Poor installation is often to blame for VSDs failing in service. Andy Preston, ABB’s drives product manager in the UK, runs through some of the common reasons for VSD failures – and offers suggestions for avoiding such failures.

Most variable-speed drive (VSD) failures can be attributed to poor installation practices. Some failures can be avoided by using drives with built-in features to minimise mistakes and errors. For example, many of today’s keypads guide users through commissioning, making sure that nothing is forgotten and that the installation goes smoothly.

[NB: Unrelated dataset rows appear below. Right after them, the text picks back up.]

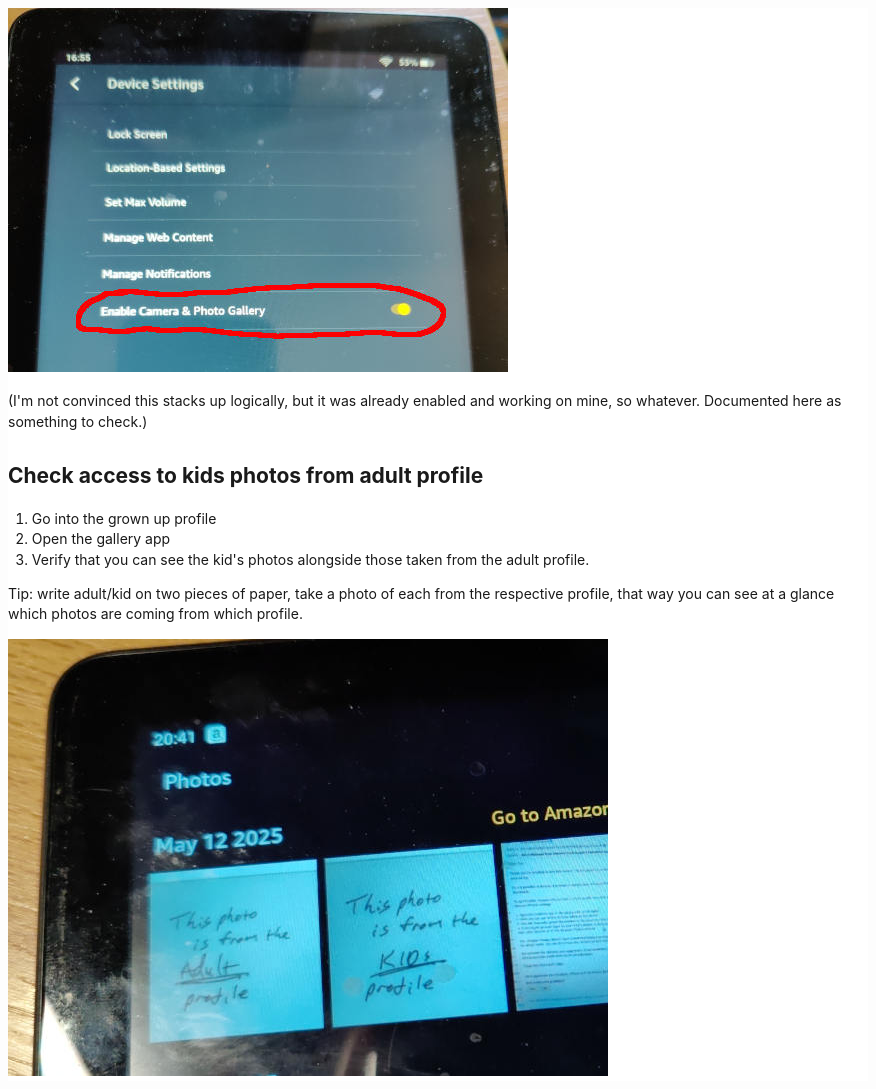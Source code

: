 ![](/images/blog/kindle-fire-photos/enable-camera.jpg)

(I'm not convinced this stacks up logically, but it was already enabled and working on mine, so whatever. Documented here as something to check.)

## Check access to kids photos from adult profile

1. Go into the grown up profile
2. Open the gallery app
3. Verify that you can see the kid's photos alongside those taken from the adult profile.

Tip: write adult/kid on two pieces of paper, take a photo of each from the respective profile, that way you can see at a glance which photos are coming from which profile.

![](/images/blog/kindle-fire-photos/profile-finder-photos.jpg)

The most common reasons that VSDs fail include:

  • Location/environment  Many VSDs fail because they are used in environments that are too hot, too dusty, too damp or suffer from too much vibration. Most of these failures can be attributed to heat, either because of poor siting or ventilation, or because they are positioned in direct sunlight. Always check that a drive is designed for the environment in which it will be used.
  • Cable type  Selecting the correct motor cable is more critical than the supply cable. Fully shielded (screened), three-core symmetrical cables with separate equipotential earth bonds are recommended. The cable should not have a break in the shielding, even when it goes via an isolator box. Isolators need to be in metal enclosures to keep a continuous screen. Connections at the motor and drive ends need to be via metal glanding. Always check the manufacturer’s documentation.
  • Grounding (earthing)  When using VSDs, close attention to the grounding schemes is needed to avoid unwanted effects such as high-frequency bearing currents (caused by induced motor shaft and frame voltages), or to reduce the effects of EMI (electromagnetic interference).
  • Cable routing  Because of VSDs’ power electronics and the way that they operate, it is essential to consider carefully the routing of all cabling, otherwise other electronic equipment in their vicinity could suffer from interference. Any emissions which the motor cables produce can also affect other cables that are close by, even if they are screened, so product manuals recommend minimum distances from motor cables to other sensitive signals, to prevent “pick-up”. If cables need to cross, then crossing at 90 degrees is recommended.
  • Incorrect motor data and set-up  Once the power has been applied, it is important that the VSD is told the correct information about the motor to which it is connected. Without this, control anomalies will occur, the application will not perform correctly, and energy will be wasted.